Membrane biologiche o altri materiali sottili sospesi con leggera tensione diventano flosci e tendono a deformarsi e raggrinzire. Recenti studi di fogli di grafene sospesi con poca tensione hanno mostrato che essi restano essenzialmente piatti, con increspature di solo qualche Angstrom in spessore e diversi nanometri in lunghezza: grandezze trascurabili rispetto alla superficie tipica del campione.

POSSIBILI APPLICAZIONI

A causa dell’alto rapporto superficie/volume il  grafene sembra adatto per i materiali compositi, a causa dell’alta conducibilità per le batterie, a causa dell’elevata robustezza e leggerezza per componenti micromeccanici.
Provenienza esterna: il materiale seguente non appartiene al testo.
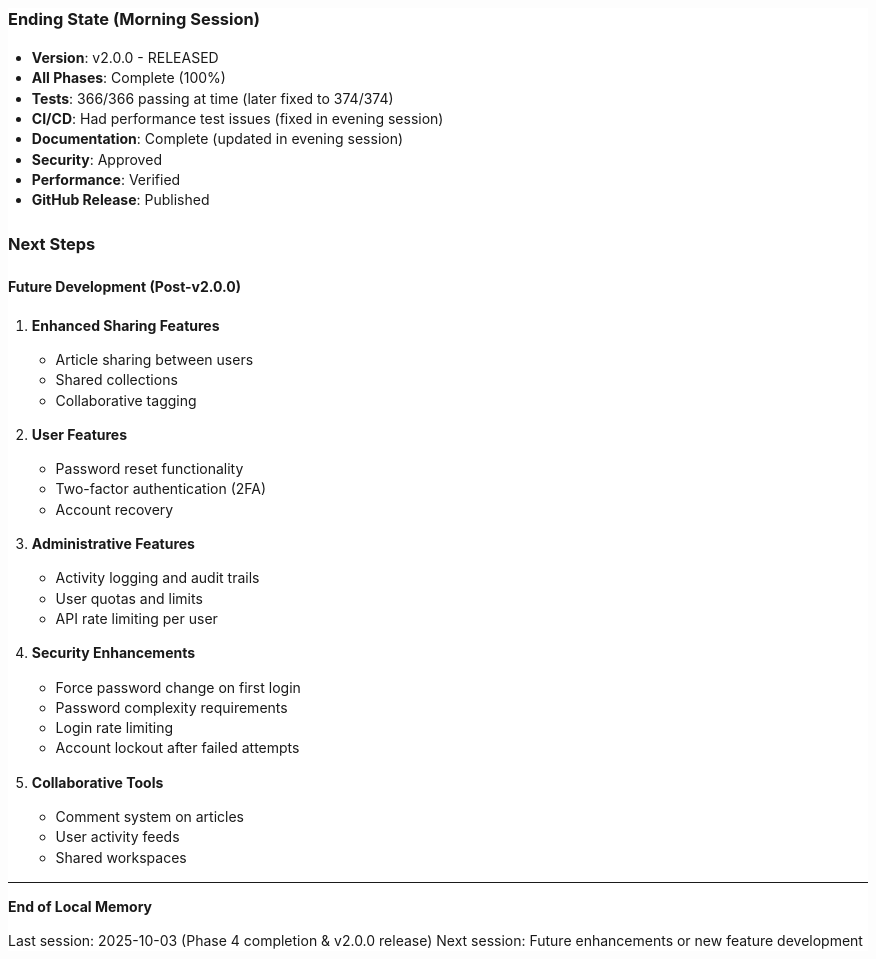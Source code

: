 ### Ending State (Morning Session)
- **Version**: v2.0.0 - RELEASED
- **All Phases**: Complete (100%)
- **Tests**: 366/366 passing at time (later fixed to 374/374)
- **CI/CD**: Had performance test issues (fixed in evening session)
- **Documentation**: Complete (updated in evening session)
- **Security**: Approved
- **Performance**: Verified
- **GitHub Release**: Published

### Next Steps

#### Future Development (Post-v2.0.0)
1. **Enhanced Sharing Features**
   - Article sharing between users
   - Shared collections
   - Collaborative tagging

2. **User Features**
   - Password reset functionality
   - Two-factor authentication (2FA)
   - Account recovery

3. **Administrative Features**
   - Activity logging and audit trails
   - User quotas and limits
   - API rate limiting per user

4. **Security Enhancements**
   - Force password change on first login
   - Password complexity requirements
   - Login rate limiting
   - Account lockout after failed attempts

5. **Collaborative Tools**
   - Comment system on articles
   - User activity feeds
   - Shared workspaces

---

**End of Local Memory**

Last session: 2025-10-03 (Phase 4 completion & v2.0.0 release)
Next session: Future enhancements or new feature development
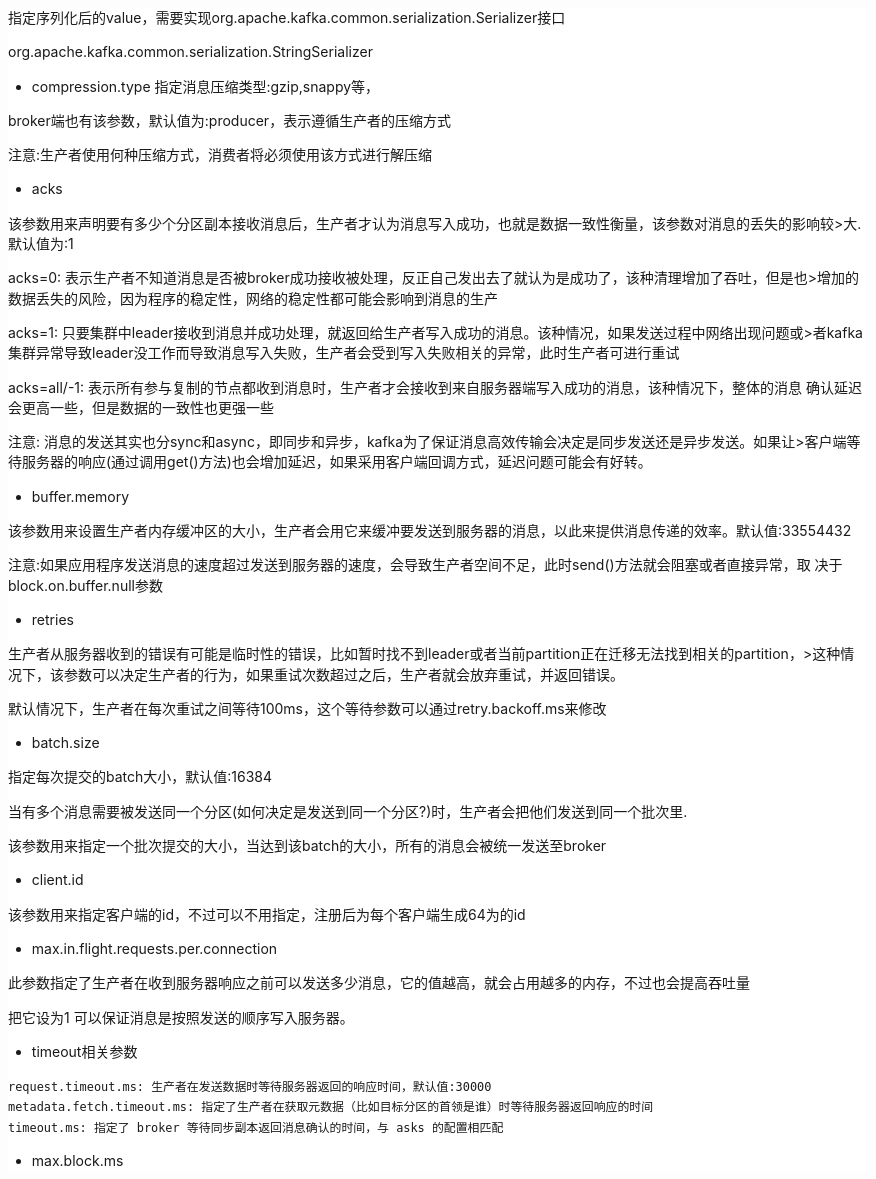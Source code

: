 指定序列化后的value，需要实现org.apache.kafka.common.serialization.Serializer接口

org.apache.kafka.common.serialization.StringSerializer

- compression.type 
指定消息压缩类型:gzip,snappy等，

broker端也有该参数，默认值为:producer，表示遵循生产者的压缩方式

注意:生产者使用何种压缩方式，消费者将必须使用该方式进行解压缩

- acks

该参数用来声明要有多少个分区副本接收消息后，生产者才认为消息写入成功，也就是数据一致性衡量，该参数对消息的丢失的影响较>大. 默认值为:1

acks=0: 表示生产者不知道消息是否被broker成功接收被处理，反正自己发出去了就认为是成功了，该种清理增加了吞吐，但是也>增加的数据丢失的风险，因为程序的稳定性，网络的稳定性都可能会影响到消息的生产

acks=1: 只要集群中leader接收到消息并成功处理，就返回给生产者写入成功的消息。该种情况，如果发送过程中网络出现问题或>者kafka集群异常导致leader没工作而导致消息写入失败，生产者会受到写入失败相关的异常，此时生产者可进行重试

acks=all/-1: 表示所有参与复制的节点都收到消息时，生产者才会接收到来自服务器端写入成功的消息，该种情况下，整体的消息 确认延迟会更高一些，但是数据的一致性也更强一些

注意: 消息的发送其实也分sync和async，即同步和异步，kafka为了保证消息高效传输会决定是同步发送还是异步发送。如果让>客户端等待服务器的响应(通过调用get()方法)也会增加延迟，如果采用客户端回调方式，延迟问题可能会有好转。

- buffer.memory

该参数用来设置生产者内存缓冲区的大小，生产者会用它来缓冲要发送到服务器的消息，以此来提供消息传递的效率。默认值:33554432

注意:如果应用程序发送消息的速度超过发送到服务器的速度，会导致生产者空间不足，此时send()方法就会阻塞或者直接异常，取 决于block.on.buffer.null参数

- retries

生产者从服务器收到的错误有可能是临时性的错误，比如暂时找不到leader或者当前partition正在迁移无法找到相关的partition，>这种情况下，该参数可以决定生产者的行为，如果重试次数超过之后，生产者就会放弃重试，并返回错误。

默认情况下，生产者在每次重试之间等待100ms，这个等待参数可以通过retry.backoff.ms来修改

- batch.size

指定每次提交的batch大小，默认值:16384

当有多个消息需要被发送同一个分区(如何决定是发送到同一个分区?)时，生产者会把他们发送到同一个批次里.

该参数用来指定一个批次提交的大小，当达到该batch的大小，所有的消息会被统一发送至broker

- client.id

该参数用来指定客户端的id，不过可以不用指定，注册后为每个客户端生成64为的id

- max.in.flight.requests.per.connection

此参数指定了生产者在收到服务器响应之前可以发送多少消息，它的值越高，就会占用越多的内存，不过也会提高吞吐量

把它设为1 可以保证消息是按照发送的顺序写入服务器。

- timeout相关参数
```
request.timeout.ms: 生产者在发送数据时等待服务器返回的响应时间，默认值:30000
metadata.fetch.timeout.ms: 指定了生产者在获取元数据（比如目标分区的首领是谁）时等待服务器返回响应的时间
timeout.ms: 指定了 broker 等待同步副本返回消息确认的时间，与 asks 的配置相匹配
```
- max.block.ms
Esempio di dispositivo ricavato da un singolo foglio di grafene: un “quantum dot” (al centro, in bianco) costituito da quattro anelli di benzene è connesso ad elettrodi di grafene (blu). Un gate complanare (rosso) controlla il flusso di carica attraverso il circuito. C’è la possibilità che il grafene porti la maggiore innovazione nel campo dell’elettronica: grazie all’elevata velocità i portatori impiegherebbero meno di 0.1ps per coprire la distanza tipica che separa i contatti di un transistor. D’altro canto ci si aspetta che la tecnologia basata sul silicio incontrerà un limite fondamentale entro 15 anni, quando i componenti dei circuiti rimpiccioliranno fino a 10 nm; mentre il grafene mantiene le sue caratteristiche fintanto che c’è almeno un singolo esagono. Per l’utilizzazione come componente di transistor è tuttavia necessario indurre un gap fra banda di conduzione e banda di valenza. Ciò è stato ottenuto dopando opportunamente il grafene oppure confinando la sua geometria, o anche facendo crescere il grafene su un apposito substrato.
Quando uno strato di grafene è accresciuto su un substrato composto di carbonio e silicio, l’interazione fra grafene e substrato rompe la simmetria fra i sottoreticoli del grafene. Questo separa le bande dei sottoreticoli in K e K’ nello spazio dei momenti ed apre un gap fra banda di conduzione e banda di valenza.